Look, before anyone start shouting insults at me, I am not trying to get people to place negative labels on foreign countries. Just pointing out that we Nigerians should stop accepting the negative labels other people place on us and should stop creating/propagating negative labels of our own.

Believe it or not, the super-majority of Nigerians are kind, decent, good people. If this weren't the case, the Federal Republic would have collapsed into anarchy a long time ago. Most of the things that are supposed to enforce the political "order" are dysfunctional or nonexistent, likewise the things that are supposed to support the economy (for example our banks lend only to "safe" borrowers like the government, import-exporters and Big Business), yet there is an "order" to life in Nigeria that is built on we the people effectively governing and "policing" ourselves.

Life in Nigeria often involves interacting with the institutions of state only insofar as there are certain things you have to give them (e.g. an extorted sum of money at a police checkpoint). Beyond that, it is often as though we don't have a government (or a "formal" private sector), yet we still manage to get things done. We generate our own electricity, provide ourselves with water, construct our own "roads" and generally get things done in an economic system built substantially on trust because nobody has the time or resources to enforce contracts through the court system. It is all on trust, something that doesn't exist if you believe the negative stereotype.

Yes, there are scammers who take advantage of the situation, but if the scammers were in the majority, everything in Nigeria would have long since ground to a halt. Life is able to proceed in Nigeria because we Nigerians mostly do the "right" thing without compulsion or coercion, and where we fall short it is usually because of the reality that condition bends the crayfish.  There are situations in which doing the "right" thing is either difficult, impossible or metaphorically masochistic -- for example, a certain element of nepotism, kinsman-ism, clique-ism and ethnicism comes into play in an economic and political system built on knowing someone enough to trust them, rather than relying on impartial and effective judicial enforcement of contracts.

But we are not fundamentally bad people.

And don't let them get away with convincing people otherwise.
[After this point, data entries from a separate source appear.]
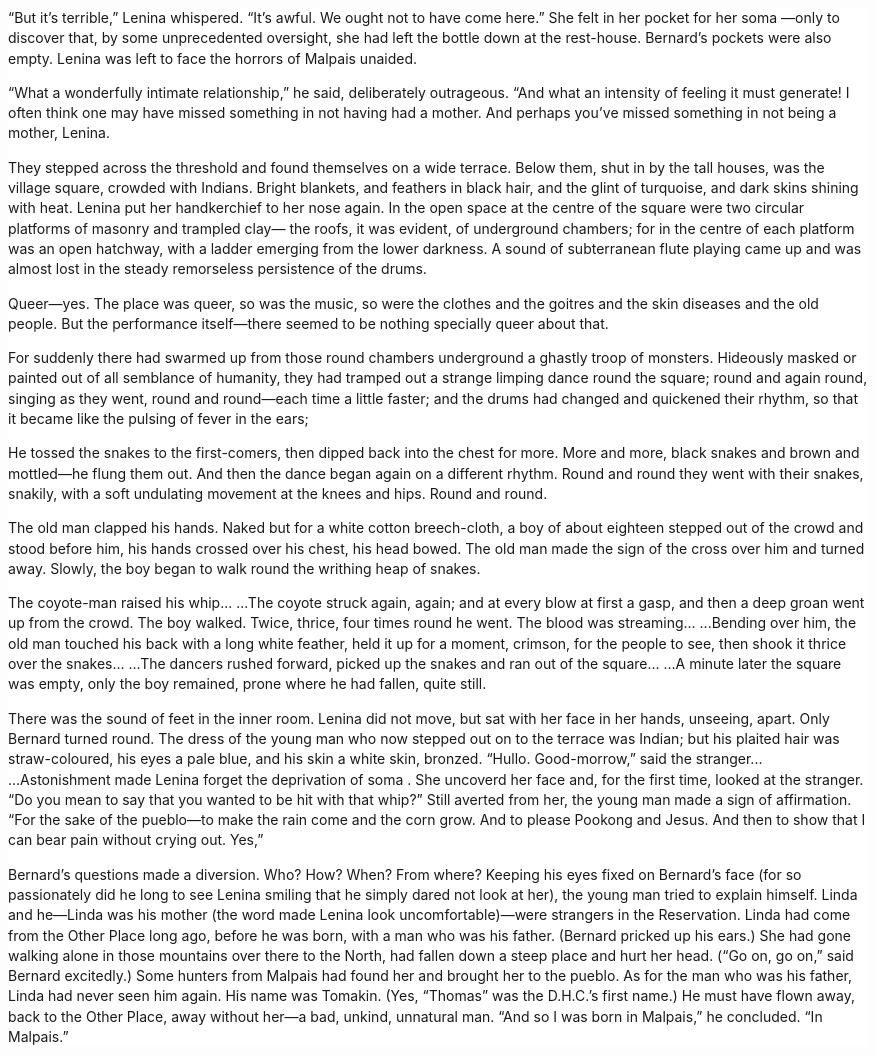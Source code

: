 “But it’s terrible,” Lenina whispered. “It’s awful. We ought not to have come here.” She felt in her pocket for her soma —only to discover that, by some unprecedented oversight, she had left the bottle down at the rest-house. Bernard’s pockets were also empty. Lenina was left to face the horrors of Malpais unaided.

“What a wonderfully intimate relationship,” he said, deliberately outrageous. “And what an intensity of feeling it must generate! I often think one may have missed something in not having had a mother. And perhaps you’ve missed something in not being a mother, Lenina.

They stepped across the threshold and found themselves on a wide terrace. Below them, shut in by the tall houses, was the village square, crowded with Indians. Bright blankets, and feathers in black hair, and the glint of turquoise, and dark skins shining with heat. Lenina put her handkerchief to her nose again. In the open space at the centre of the square were two circular platforms of masonry and trampled clay— the roofs, it was evident, of underground chambers; for in the centre of each platform was an open hatchway, with a ladder emerging from the lower darkness. A sound of subterranean flute playing came up and was almost lost in the steady remorseless persistence of the drums.

Queer—yes. The place was queer, so was the music, so were the clothes and the goitres and the skin diseases and the old people. But the performance itself—there seemed to be nothing specially queer about that.

For suddenly there had swarmed up from those round chambers underground a ghastly troop of monsters. Hideously masked or painted out of all semblance of humanity, they had tramped out a strange limping dance round the square; round and again round, singing as they went, round and round—each time a little faster; and the drums had changed and quickened their rhythm, so that it became like the pulsing of fever in the ears;

He tossed the snakes to the first-comers, then dipped back into the chest for more. More and more, black snakes and brown and mottled—he flung them out. And then the dance began again on a different rhythm. Round and round they went with their snakes, snakily, with a soft undulating movement at the knees and hips. Round and round.

The old man clapped his hands. Naked but for a white cotton breech-cloth, a boy of about eighteen stepped out of the crowd and stood before him, his hands crossed over his chest, his head bowed. The old man made the sign of the cross over him and turned away. Slowly, the boy began to walk round the writhing heap of snakes.

The coyote-man raised his whip... ...The coyote struck again, again; and at every blow at first a gasp, and then a deep groan went up from the crowd. The boy walked. Twice, thrice, four times round he went. The blood was streaming... ...Bending over him, the old man touched his back with a long white feather, held it up for a moment, crimson, for the people to see, then shook it thrice over the snakes... ...The dancers rushed forward, picked up the snakes and ran out of the square... ...A minute later the square was empty, only the boy remained, prone where he had fallen, quite still.

There was the sound of feet in the inner room. Lenina did not move, but sat with her face in her hands, unseeing, apart. Only Bernard turned round. The dress of the young man who now stepped out on to the terrace was Indian; but his plaited hair was straw-coloured, his eyes a pale blue, and his skin a white skin, bronzed. “Hullo. Good-morrow,” said the stranger... ...Astonishment made Lenina forget the deprivation of soma . She uncoverd her face and, for the first time, looked at the stranger. “Do you mean to say that you wanted to be hit with that whip?” Still averted from her, the young man made a sign of affirmation. “For the sake of the pueblo—to make the rain come and the corn grow. And to please Pookong and Jesus. And then to show that I can bear pain without crying out. Yes,”

Bernard’s questions made a diversion. Who? How? When? From where? Keeping his eyes fixed on Bernard’s face (for so passionately did he long to see Lenina smiling that he simply dared not look at her), the young man tried to explain himself. Linda and he—Linda was his mother (the word made Lenina look uncomfortable)—were strangers in the Reservation. Linda had come from the Other Place long ago, before he was born, with a man who was his father. (Bernard pricked up his ears.) She had gone walking alone in those mountains over there to the North, had fallen down a steep place and hurt her head. (“Go on, go on,” said Bernard excitedly.) Some hunters from Malpais had found her and brought her to the pueblo. As for the man who was his father, Linda had never seen him again. His name was Tomakin. (Yes, “Thomas” was the D.H.C.’s first name.) He must have flown away, back to the Other Place, away without her—a bad, unkind, unnatural man. “And so I was born in Malpais,” he concluded. “In Malpais.”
I often say that "communal violence" in Nigeria is predictable and avoidable, but for various reasons the powers that be refuse to do what is necessary to avoid it. Under normal circumstances, we the people should have reacted with anger to their failure to do the necessary, but we have allowed the discourse to be dominated by those who work to convince us that the entire sociocultural group to which one side or the other in these incidents belong are "bad people" who attack the other side because of the sheer "badness" of their entire sociocultural group. This is how "they" behave, is the basic response, and since there is nothing you can do to change "their" behaviour, we just have to live with the fact that "they" will keep doing this.

Do you realize that Nigeria would be an entirely different type of country if it was true that every member of every ethnic group hated every member of one or all of the other ethnic groups?

What we have now, in terms of violence, is what happens when the violent few are allowed to plague the peaceful majority from every sociocultural background.

We are also dealing, separately, with the fact that the most desperate economic groups in the country don't have anything other than violence to defend what few economic rights they have. Most "communal violence" in Nigeria revolves around land disputes between communities, about ownership of land, about who is or is not an indigene (i.e. has or doesn't have right to a portion of the land), and about the competing land-linked interests of farmers and pastoralists.

We are good people. And it is time we start believing that about ourselves.